Andrew Vorster, Vice President of R&D and Adam Banks, Chief Technology Officer for Visa Europe delivered a fascinating double act at the Financial Services Club the other night.
The theme of the presentation was: the future of payments and technology, and covered seven key trends that Andrew and Adam have identified that will disrupt payments:
- Compute power becomes ever more abundant, affordable and accessible;
- Devices continue to evolve, liberating more power for more people in more places;
- Always on, always there, always aware, always informed and always connected;
- Our real lives become replicated and reflected in a parallel, digital universe;
- Businesses gather enough data and processing power to become all-knowing;
- The world becomes a more open and collaborative place in which to operate; and
- Traditional identity management models become increasingly unsustainable.
A good example is with Square.
Square provides such ubiquity that babysitters are now using it.
It enables both parties to find better service.
The babysitter, for example, charges $10 an hour. The parents get home after being out for five and a half hours and that means you need $55 in cash in your pocket.
No cash? Then a quick drive-by ATM visit is in order.
Then you get home and you find that the babysitter had to change a diaper ($10), order food in ($15) and it’s now 00:45 so 45 minutes has been on double time ($3:75 extra).
Another drive-by at the ATM on the way home as you drop off the babysitter.
All in all, an expensive night ($83:75 for a babysitter!!!! are you mad? I’d do it for $50 J ).
Anyways, the babysitters are now all issued with Square dongles and it’s made life far easier.
The parents no longer needs to stop by the ATMs, and it’s far more painless putting a card in a machine than seeing those crispy new notes crossing hands.

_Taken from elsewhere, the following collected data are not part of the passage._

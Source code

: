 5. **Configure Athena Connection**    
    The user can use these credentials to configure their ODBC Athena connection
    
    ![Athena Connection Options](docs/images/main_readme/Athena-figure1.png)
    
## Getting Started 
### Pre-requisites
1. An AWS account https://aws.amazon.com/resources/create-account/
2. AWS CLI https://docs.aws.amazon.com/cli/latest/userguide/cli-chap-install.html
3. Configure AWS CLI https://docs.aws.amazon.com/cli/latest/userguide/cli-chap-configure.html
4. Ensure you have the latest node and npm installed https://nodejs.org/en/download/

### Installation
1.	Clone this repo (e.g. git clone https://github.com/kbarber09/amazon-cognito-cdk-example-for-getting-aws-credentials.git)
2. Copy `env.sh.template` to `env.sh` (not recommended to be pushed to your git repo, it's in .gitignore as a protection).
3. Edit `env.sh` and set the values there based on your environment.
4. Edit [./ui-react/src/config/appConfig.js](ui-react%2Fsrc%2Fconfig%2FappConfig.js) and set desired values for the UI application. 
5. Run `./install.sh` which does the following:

Take another example: the issue of identity.
We all know how annoying it is when your bank declines an overseas transaction (if not, read about the last time it happened to me).

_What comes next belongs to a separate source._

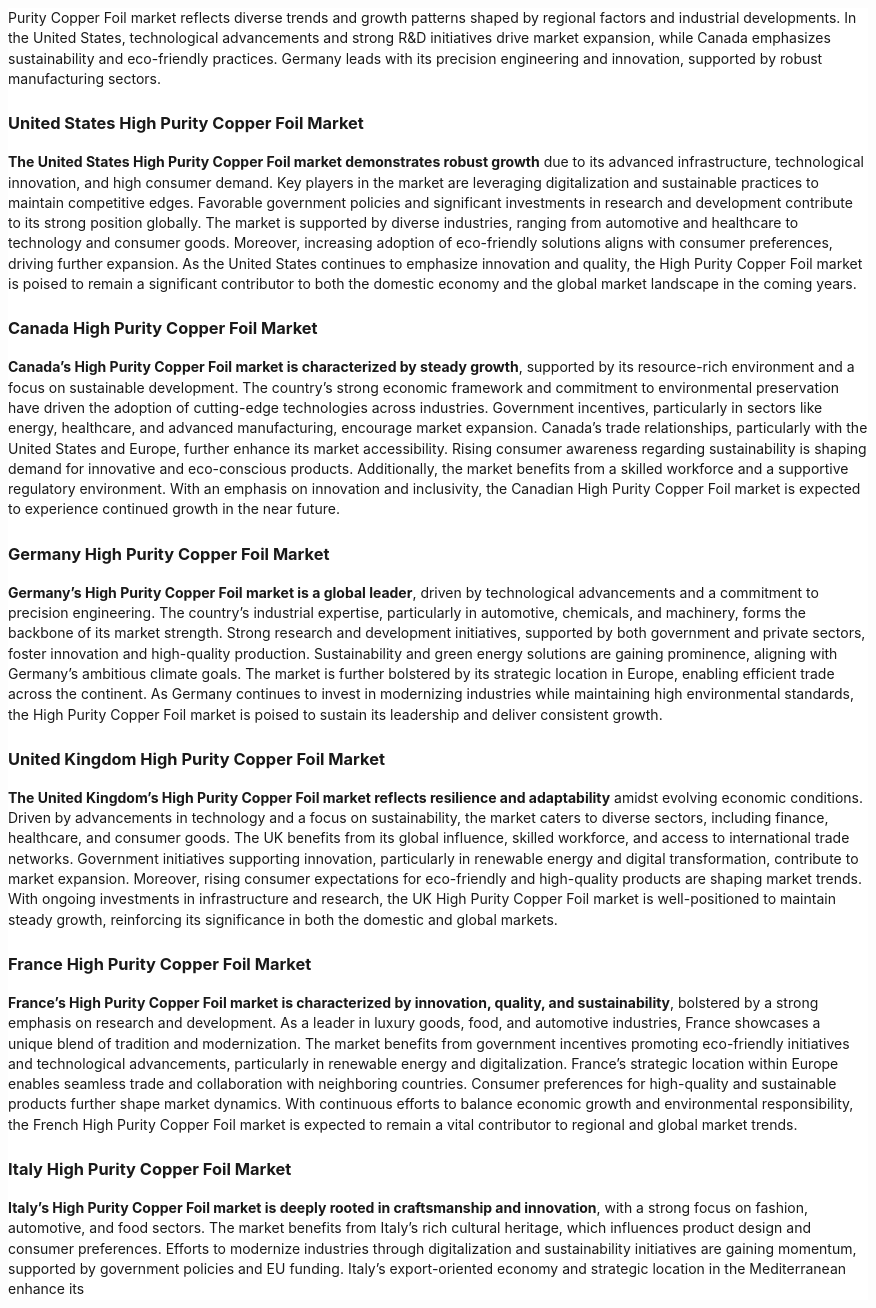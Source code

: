 Purity Copper Foil  market reflects diverse trends and growth patterns shaped by regional factors and industrial developments. In the United States, technological advancements and strong R&amp;D initiatives drive market expansion, while Canada emphasizes sustainability and eco-friendly practices. Germany leads with its precision engineering and innovation, supported by robust manufacturing sectors.</span></em></p></blockquote><h3><strong>United States High Purity Copper Foil  Market</strong></h3><p><strong>The United States High Purity Copper Foil  market demonstrates robust growth</strong> due to its advanced infrastructure, technological innovation, and high consumer demand. Key players in the market are leveraging digitalization and sustainable practices to maintain competitive edges. Favorable government policies and significant investments in research and development contribute to its strong position globally. The market is supported by diverse industries, ranging from automotive and healthcare to technology and consumer goods. Moreover, increasing adoption of eco-friendly solutions aligns with consumer preferences, driving further expansion. As the United States continues to emphasize innovation and quality, the High Purity Copper Foil  market is poised to remain a significant contributor to both the domestic economy and the global market landscape in the coming years.</p><h3><strong>Canada High Purity Copper Foil  Market</strong></h3><p><strong>Canada&rsquo;s High Purity Copper Foil  market is characterized by steady growth</strong>, supported by its resource-rich environment and a focus on sustainable development. The country&rsquo;s strong economic framework and commitment to environmental preservation have driven the adoption of cutting-edge technologies across industries. Government incentives, particularly in sectors like energy, healthcare, and advanced manufacturing, encourage market expansion. Canada&rsquo;s trade relationships, particularly with the United States and Europe, further enhance its market accessibility. Rising consumer awareness regarding sustainability is shaping demand for innovative and eco-conscious products. Additionally, the market benefits from a skilled workforce and a supportive regulatory environment. With an emphasis on innovation and inclusivity, the Canadian High Purity Copper Foil  market is expected to experience continued growth in the near future.</p><h3><strong>Germany High Purity Copper Foil  Market</strong></h3><p><strong>Germany&rsquo;s High Purity Copper Foil  market is a global leader</strong>, driven by technological advancements and a commitment to precision engineering. The country&rsquo;s industrial expertise, particularly in automotive, chemicals, and machinery, forms the backbone of its market strength. Strong research and development initiatives, supported by both government and private sectors, foster innovation and high-quality production. Sustainability and green energy solutions are gaining prominence, aligning with Germany&rsquo;s ambitious climate goals. The market is further bolstered by its strategic location in Europe, enabling efficient trade across the continent. As Germany continues to invest in modernizing industries while maintaining high environmental standards, the High Purity Copper Foil  market is poised to sustain its leadership and deliver consistent growth.</p><h3><strong>United Kingdom High Purity Copper Foil  Market</strong></h3><p><strong>The United Kingdom&rsquo;s High Purity Copper Foil  market reflects resilience and adaptability</strong> amidst evolving economic conditions. Driven by advancements in technology and a focus on sustainability, the market caters to diverse sectors, including finance, healthcare, and consumer goods. The UK benefits from its global influence, skilled workforce, and access to international trade networks. Government initiatives supporting innovation, particularly in renewable energy and digital transformation, contribute to market expansion. Moreover, rising consumer expectations for eco-friendly and high-quality products are shaping market trends. With ongoing investments in infrastructure and research, the UK High Purity Copper Foil  market is well-positioned to maintain steady growth, reinforcing its significance in both the domestic and global markets.</p><h3><strong>France High Purity Copper Foil  Market</strong></h3><p><strong>France&rsquo;s High Purity Copper Foil  market is characterized by innovation, quality, and sustainability</strong>, bolstered by a strong emphasis on research and development. As a leader in luxury goods, food, and automotive industries, France showcases a unique blend of tradition and modernization. The market benefits from government incentives promoting eco-friendly initiatives and technological advancements, particularly in renewable energy and digitalization. France&rsquo;s strategic location within Europe enables seamless trade and collaboration with neighboring countries. Consumer preferences for high-quality and sustainable products further shape market dynamics. With continuous efforts to balance economic growth and environmental responsibility, the French High Purity Copper Foil  market is expected to remain a vital contributor to regional and global market trends.</p><h3><strong>Italy High Purity Copper Foil  Market</strong></h3><p><strong>Italy&rsquo;s High Purity Copper Foil  market is deeply rooted in craftsmanship and innovation</strong>, with a strong focus on fashion, automotive, and food sectors. The market benefits from Italy&rsquo;s rich cultural heritage, which influences product design and consumer preferences. Efforts to modernize industries through digitalization and sustainability initiatives are gaining momentum, supported by government policies and EU funding. Italy&rsquo;s export-oriented economy and strategic location in the Mediterranean enhance its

Andrew cited one UK bank spends £18 million a year just on false positive overseas transaction service calls!
Come on, you can easily reduce this cost by contextual based location identification.
Using an integration of payment and mobile, that’s what we have today.
The only real issue is that, even with mobile identification with geoproximity, you still have identity issues.
What if someone stole your phone and all that?
So the real issue will always be identity.
That is also changing however.
Andrew cited the fact that the FBI can no longer create undercover agents, as criminals now check the social profiles of new members of the hood.
If you don’t have a credible three year or more social presence, with all the friendships, photos and stuff to prove it, then you’re dead meat.
In fact, social media has changed everything, Andrew underlined.
And he finished his presentation with this award-winning ad from the Guardian newspapers to illustrate this point.
Love the video and it just goes to show how things can twist and turn on the winds of social pressure (just look at what happened to Andrew Mitchell, the Government’s Chief Whip over here, if you want to see how online social can influence outcomes).
At the end of Andrew’s presentation, Adam and Andrew took a range of questions from the audeince that included the way in which card companies are selling data to whether contactless will really take-off to how and why there is no effective identity management system.